[Records to process Boundary: Start]

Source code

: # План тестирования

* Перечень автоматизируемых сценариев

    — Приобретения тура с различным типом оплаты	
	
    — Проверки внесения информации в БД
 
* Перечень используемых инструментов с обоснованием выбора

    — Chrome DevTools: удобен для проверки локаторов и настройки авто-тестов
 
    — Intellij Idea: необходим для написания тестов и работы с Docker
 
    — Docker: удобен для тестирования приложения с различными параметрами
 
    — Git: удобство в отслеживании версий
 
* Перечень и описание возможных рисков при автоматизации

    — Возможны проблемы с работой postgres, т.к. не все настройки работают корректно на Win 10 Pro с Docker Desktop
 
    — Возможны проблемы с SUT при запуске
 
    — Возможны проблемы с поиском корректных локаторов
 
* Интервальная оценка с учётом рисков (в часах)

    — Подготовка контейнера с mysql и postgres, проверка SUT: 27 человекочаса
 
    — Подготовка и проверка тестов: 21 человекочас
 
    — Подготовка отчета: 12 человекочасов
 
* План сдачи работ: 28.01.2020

[Records to process Boundary: End]

Set down each line exactly as it appears, starting at the top of the data and ending at the line containing "SUT при запуске", and include no other lines.

> Final answer
Source code

: # План тестирования

* Перечень автоматизируемых сценариев

    — Приобретения тура с различным типом оплаты	
	
    — Проверки внесения информации в БД
 
* Перечень используемых инструментов с обоснованием выбора

    — Chrome DevTools: удобен для проверки локаторов и настройки авто-тестов
 
    — Intellij Idea: необходим для написания тестов и работы с Docker
 
    — Docker: удобен для тестирования приложения с различными параметрами
 
    — Git: удобство в отслеживании версий
 
* Перечень и описание возможных рисков при автоматизации

    — Возможны проблемы с работой postgres, т.к. не все настройки работают корректно на Win 10 Pro с Docker Desktop
 
    — Возможны проблемы с SUT при запуске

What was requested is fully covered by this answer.